[Saved data entries]
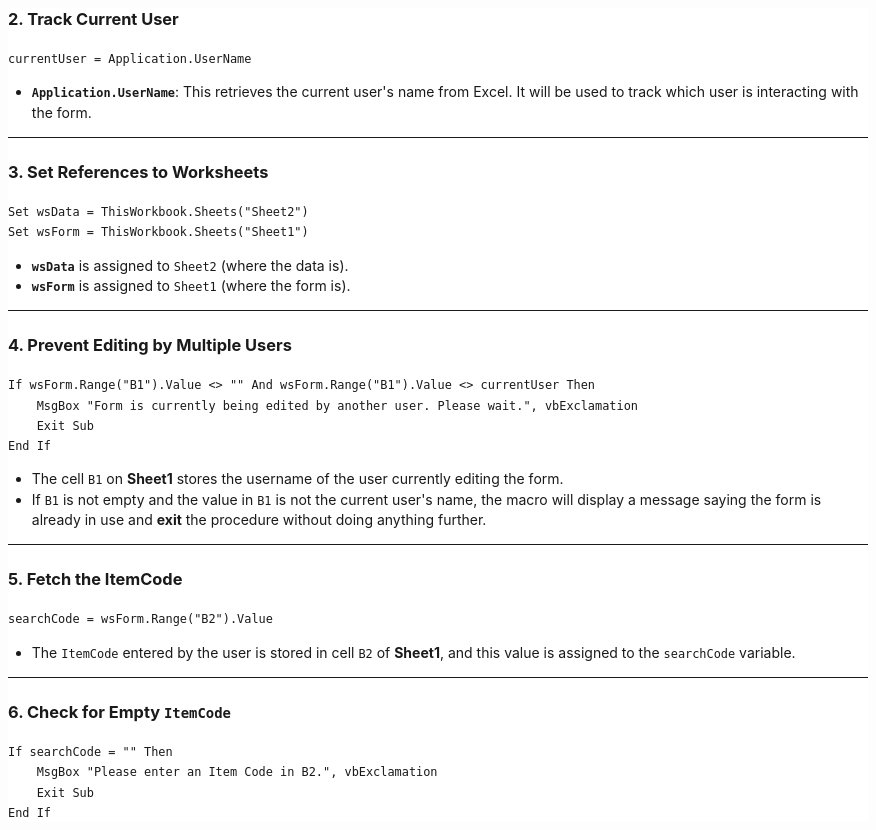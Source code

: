 
### 2. **Track Current User**

```vba
currentUser = Application.UserName
```

* **`Application.UserName`**: This retrieves the current user's name from Excel. It will be used to track which user is interacting with the form.

---

### 3. **Set References to Worksheets**

```vba
Set wsData = ThisWorkbook.Sheets("Sheet2")
Set wsForm = ThisWorkbook.Sheets("Sheet1")
```

* **`wsData`** is assigned to `Sheet2` (where the data is).
* **`wsForm`** is assigned to `Sheet1` (where the form is).

---

### 4. **Prevent Editing by Multiple Users**

```vba
If wsForm.Range("B1").Value <> "" And wsForm.Range("B1").Value <> currentUser Then
    MsgBox "Form is currently being edited by another user. Please wait.", vbExclamation
    Exit Sub
End If
```

* The cell `B1` on **Sheet1** stores the username of the user currently editing the form.
* If `B1` is not empty and the value in `B1` is not the current user's name, the macro will display a message saying the form is already in use and **exit** the procedure without doing anything further.

---

### 5. **Fetch the ItemCode**

```vba
searchCode = wsForm.Range("B2").Value
```

* The `ItemCode` entered by the user is stored in cell `B2` of **Sheet1**, and this value is assigned to the `searchCode` variable.

---

### 6. **Check for Empty `ItemCode`**

```vba
If searchCode = "" Then
    MsgBox "Please enter an Item Code in B2.", vbExclamation
    Exit Sub
End If
```
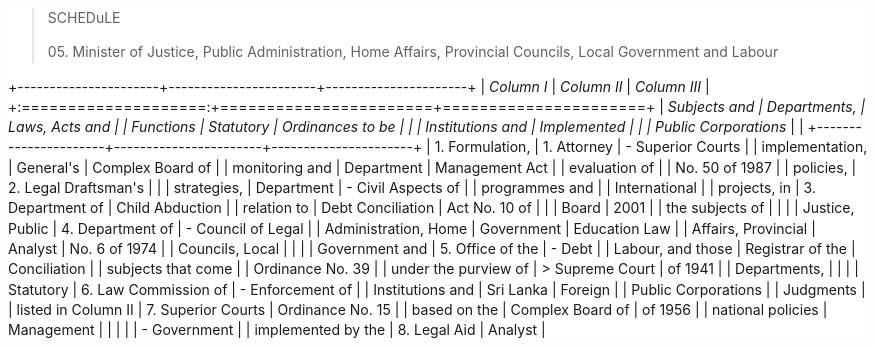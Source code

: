 > SCHEDuLE
>
> 05\. Minister of Justice, Public Administration, Home Affairs,
> Provincial Councils, Local Government and Labour

+----------------------+-----------------------+----------------------+
| *Column I*           | *Column II*           | *Column III*         |
+:====================:+=======================+======================+
| *Subjects and        | *Departments,         | *Laws, Acts and      |
| Functions*           | Statutory             | Ordinances to be     |
|                      | Institutions and      | Implemented*         |
|                      | Public Corporations*  |                      |
+----------------------+-----------------------+----------------------+
| 1.  Formulation,     | 1.  Attorney          | -   Superior Courts  |
|     implementation,  |     General's         |     Complex Board of |
|     monitoring and   |     Department        |     Management Act   |
|     evaluation of    |                       |     No. 50 of 1987   |
|     policies,        | 2.  Legal Draftsman's |                      |
|     strategies,      |     Department        | -   Civil Aspects of |
|     programmes and   |                       |     International    |
|     projects, in     | 3.  Department of     |     Child Abduction  |
|     relation to      |     Debt Conciliation |     Act No. 10 of    |
|                      |     Board             |     2001             |
| the subjects of      |                       |                      |
| Justice, Public      | 4.  Department of     | -   Council of Legal |
| Administration, Home |     Government        |     Education Law    |
| Affairs, Provincial  |     Analyst           |     No. 6 of 1974    |
| Councils, Local      |                       |                      |
| Government and       | 5.  Office of the     | -   Debt             |
| Labour, and those    |     Registrar of the  |     Conciliation     |
| subjects that come   |                       |     Ordinance No. 39 |
| under the purview of | > Supreme Court       |     of 1941          |
| Departments,         |                       |                      |
| Statutory            | 6.  Law Commission of | -   Enforcement of   |
| Institutions and     |     Sri Lanka         |     Foreign          |
| Public Corporations  |                       |     Judgments        |
| listed in Column II  | 7.  Superior Courts   |     Ordinance No. 15 |
| based on the         |     Complex Board of  |     of 1956          |
| national policies    |     Management        |                      |
|                      |                       | -   Government       |
| implemented by the   | 8.  Legal Aid         |     Analyst          |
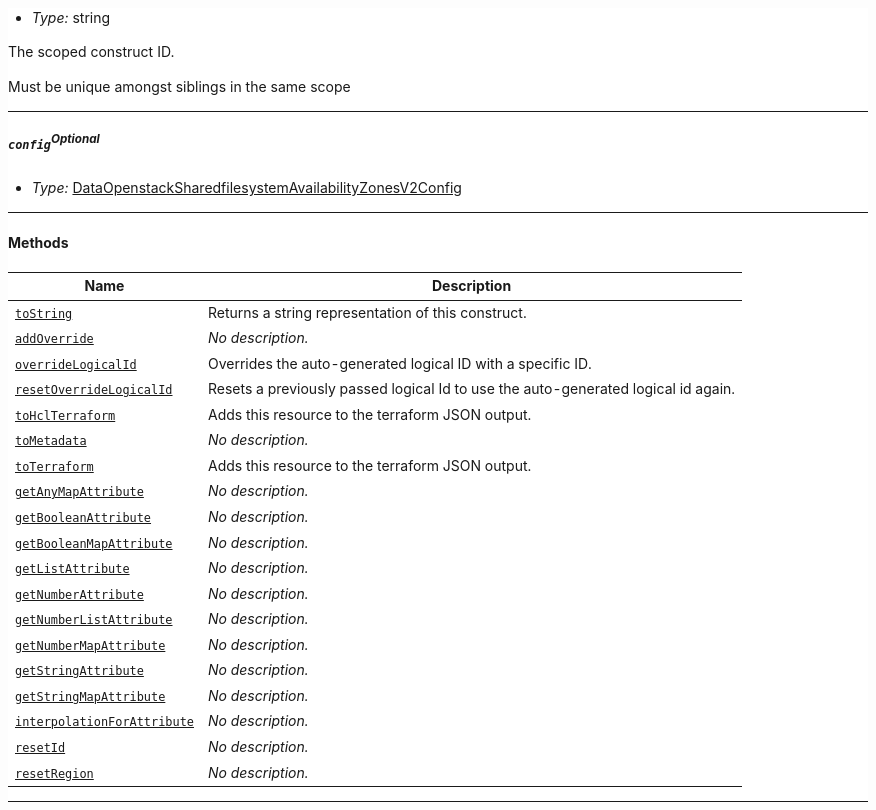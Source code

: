 - *Type:* string

The scoped construct ID.

Must be unique amongst siblings in the same scope

---

##### `config`<sup>Optional</sup> <a name="config" id="@ithings/cdktf-provider-openstack.dataOpenstackSharedfilesystemAvailabilityZonesV2.DataOpenstackSharedfilesystemAvailabilityZonesV2.Initializer.parameter.config"></a>

- *Type:* <a href="#@ithings/cdktf-provider-openstack.dataOpenstackSharedfilesystemAvailabilityZonesV2.DataOpenstackSharedfilesystemAvailabilityZonesV2Config">DataOpenstackSharedfilesystemAvailabilityZonesV2Config</a>

---

#### Methods <a name="Methods" id="Methods"></a>

| **Name** | **Description** |
| --- | --- |
| <code><a href="#@ithings/cdktf-provider-openstack.dataOpenstackSharedfilesystemAvailabilityZonesV2.DataOpenstackSharedfilesystemAvailabilityZonesV2.toString">toString</a></code> | Returns a string representation of this construct. |
| <code><a href="#@ithings/cdktf-provider-openstack.dataOpenstackSharedfilesystemAvailabilityZonesV2.DataOpenstackSharedfilesystemAvailabilityZonesV2.addOverride">addOverride</a></code> | *No description.* |
| <code><a href="#@ithings/cdktf-provider-openstack.dataOpenstackSharedfilesystemAvailabilityZonesV2.DataOpenstackSharedfilesystemAvailabilityZonesV2.overrideLogicalId">overrideLogicalId</a></code> | Overrides the auto-generated logical ID with a specific ID. |
| <code><a href="#@ithings/cdktf-provider-openstack.dataOpenstackSharedfilesystemAvailabilityZonesV2.DataOpenstackSharedfilesystemAvailabilityZonesV2.resetOverrideLogicalId">resetOverrideLogicalId</a></code> | Resets a previously passed logical Id to use the auto-generated logical id again. |
| <code><a href="#@ithings/cdktf-provider-openstack.dataOpenstackSharedfilesystemAvailabilityZonesV2.DataOpenstackSharedfilesystemAvailabilityZonesV2.toHclTerraform">toHclTerraform</a></code> | Adds this resource to the terraform JSON output. |
| <code><a href="#@ithings/cdktf-provider-openstack.dataOpenstackSharedfilesystemAvailabilityZonesV2.DataOpenstackSharedfilesystemAvailabilityZonesV2.toMetadata">toMetadata</a></code> | *No description.* |
| <code><a href="#@ithings/cdktf-provider-openstack.dataOpenstackSharedfilesystemAvailabilityZonesV2.DataOpenstackSharedfilesystemAvailabilityZonesV2.toTerraform">toTerraform</a></code> | Adds this resource to the terraform JSON output. |
| <code><a href="#@ithings/cdktf-provider-openstack.dataOpenstackSharedfilesystemAvailabilityZonesV2.DataOpenstackSharedfilesystemAvailabilityZonesV2.getAnyMapAttribute">getAnyMapAttribute</a></code> | *No description.* |
| <code><a href="#@ithings/cdktf-provider-openstack.dataOpenstackSharedfilesystemAvailabilityZonesV2.DataOpenstackSharedfilesystemAvailabilityZonesV2.getBooleanAttribute">getBooleanAttribute</a></code> | *No description.* |
| <code><a href="#@ithings/cdktf-provider-openstack.dataOpenstackSharedfilesystemAvailabilityZonesV2.DataOpenstackSharedfilesystemAvailabilityZonesV2.getBooleanMapAttribute">getBooleanMapAttribute</a></code> | *No description.* |
| <code><a href="#@ithings/cdktf-provider-openstack.dataOpenstackSharedfilesystemAvailabilityZonesV2.DataOpenstackSharedfilesystemAvailabilityZonesV2.getListAttribute">getListAttribute</a></code> | *No description.* |
| <code><a href="#@ithings/cdktf-provider-openstack.dataOpenstackSharedfilesystemAvailabilityZonesV2.DataOpenstackSharedfilesystemAvailabilityZonesV2.getNumberAttribute">getNumberAttribute</a></code> | *No description.* |
| <code><a href="#@ithings/cdktf-provider-openstack.dataOpenstackSharedfilesystemAvailabilityZonesV2.DataOpenstackSharedfilesystemAvailabilityZonesV2.getNumberListAttribute">getNumberListAttribute</a></code> | *No description.* |
| <code><a href="#@ithings/cdktf-provider-openstack.dataOpenstackSharedfilesystemAvailabilityZonesV2.DataOpenstackSharedfilesystemAvailabilityZonesV2.getNumberMapAttribute">getNumberMapAttribute</a></code> | *No description.* |
| <code><a href="#@ithings/cdktf-provider-openstack.dataOpenstackSharedfilesystemAvailabilityZonesV2.DataOpenstackSharedfilesystemAvailabilityZonesV2.getStringAttribute">getStringAttribute</a></code> | *No description.* |
| <code><a href="#@ithings/cdktf-provider-openstack.dataOpenstackSharedfilesystemAvailabilityZonesV2.DataOpenstackSharedfilesystemAvailabilityZonesV2.getStringMapAttribute">getStringMapAttribute</a></code> | *No description.* |
| <code><a href="#@ithings/cdktf-provider-openstack.dataOpenstackSharedfilesystemAvailabilityZonesV2.DataOpenstackSharedfilesystemAvailabilityZonesV2.interpolationForAttribute">interpolationForAttribute</a></code> | *No description.* |
| <code><a href="#@ithings/cdktf-provider-openstack.dataOpenstackSharedfilesystemAvailabilityZonesV2.DataOpenstackSharedfilesystemAvailabilityZonesV2.resetId">resetId</a></code> | *No description.* |
| <code><a href="#@ithings/cdktf-provider-openstack.dataOpenstackSharedfilesystemAvailabilityZonesV2.DataOpenstackSharedfilesystemAvailabilityZonesV2.resetRegion">resetRegion</a></code> | *No description.* |

---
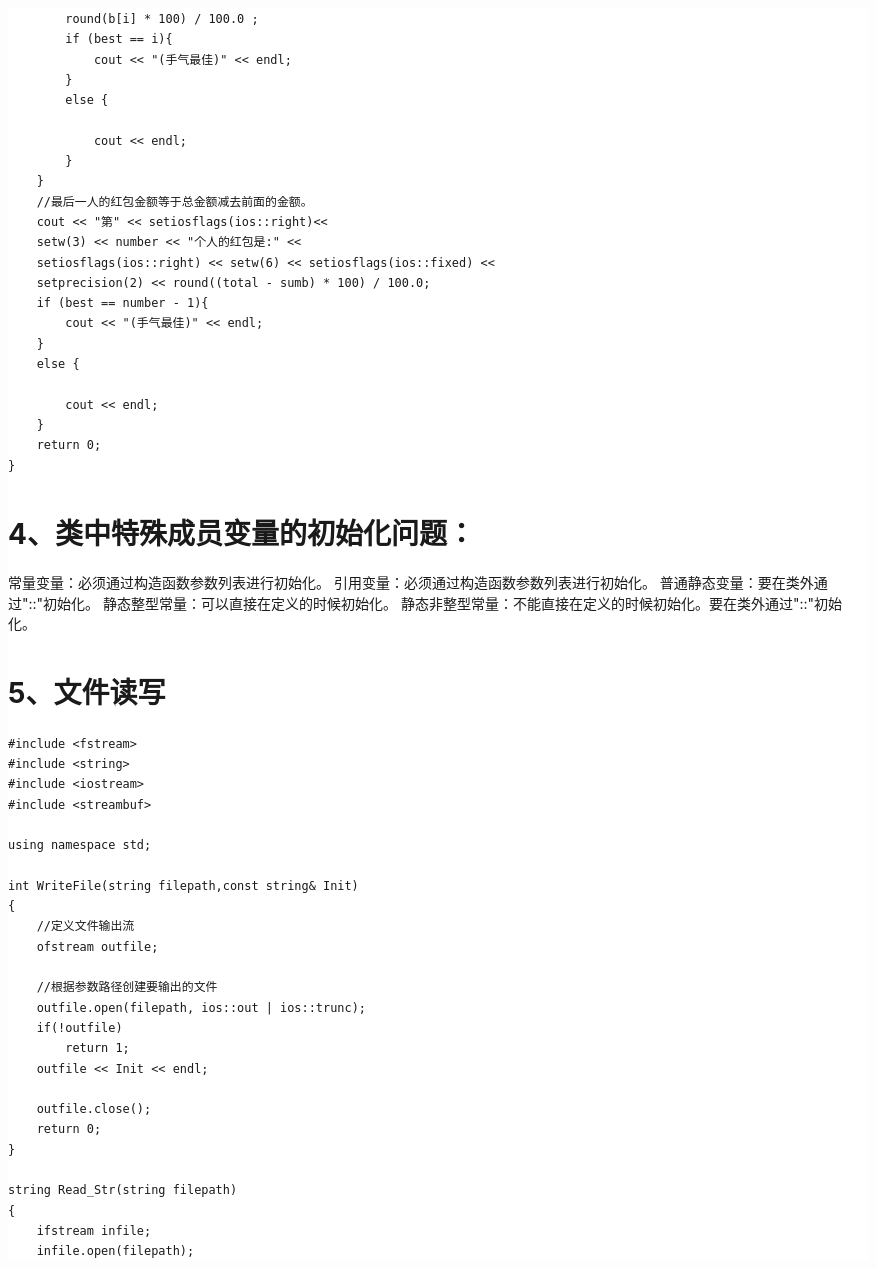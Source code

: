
 ```
        round(b[i] * 100) / 100.0 ;
        if (best == i){
            cout << "(手气最佳)" << endl;
        }
        else {
            
            cout << endl;
        }
    }
    //最后一人的红包金额等于总金额减去前面的金额。
    cout << "第" << setiosflags(ios::right)<<
    setw(3) << number << "个人的红包是:" <<
    setiosflags(ios::right) << setw(6) << setiosflags(ios::fixed) <<
    setprecision(2) << round((total - sumb) * 100) / 100.0;
    if (best == number - 1){
        cout << "(手气最佳)" << endl;
    }
    else {
        
        cout << endl;
    }
    return 0;
}
```

# 4、类中特殊成员变量的初始化问题：

常量变量：必须通过构造函数参数列表进行初始化。
引用变量：必须通过构造函数参数列表进行初始化。
普通静态变量：要在类外通过"::"初始化。
静态整型常量：可以直接在定义的时候初始化。
静态非整型常量：不能直接在定义的时候初始化。要在类外通过"::"初始化。

# 5、文件读写

```
#include <fstream> 
#include <string>
#include <iostream>
#include <streambuf> 

using namespace std; 

int WriteFile(string filepath,const string& Init)
{
    //定义文件输出流 
    ofstream outfile; 

    //根据参数路径创建要输出的文件 
    outfile.open(filepath, ios::out | ios::trunc);    
    if(!outfile)
        return 1;
    outfile << Init << endl;

    outfile.close(); 
    return 0;
}

string Read_Str(string filepath)
{
    ifstream infile;
    infile.open(filepath);
```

_PROBLEM DETAILS_
Could you repeat, exactly and with nothing added, the lines from the top of the entries above through the line that holds "editing the form.", leaving out any pictures?

_WORKED SOLUTION_
Source code

: 
### 2. **Track Current User**

```vba
currentUser = Application.UserName
```

* **`Application.UserName`**: This retrieves the current user's name from Excel. It will be used to track which user is interacting with the form.

---

### 3. **Set References to Worksheets**

```vba
Set wsData = ThisWorkbook.Sheets("Sheet2")
Set wsForm = ThisWorkbook.Sheets("Sheet1")
```

* **`wsData`** is assigned to `Sheet2` (where the data is).
* **`wsForm`** is assigned to `Sheet1` (where the form is).

---

### 4. **Prevent Editing by Multiple Users**

```vba
If wsForm.Range("B1").Value <> "" And wsForm.Range("B1").Value <> currentUser Then
    MsgBox "Form is currently being edited by another user. Please wait.", vbExclamation
    Exit Sub
End If
```

* The cell `B1` on **Sheet1** stores the username of the user currently editing the form.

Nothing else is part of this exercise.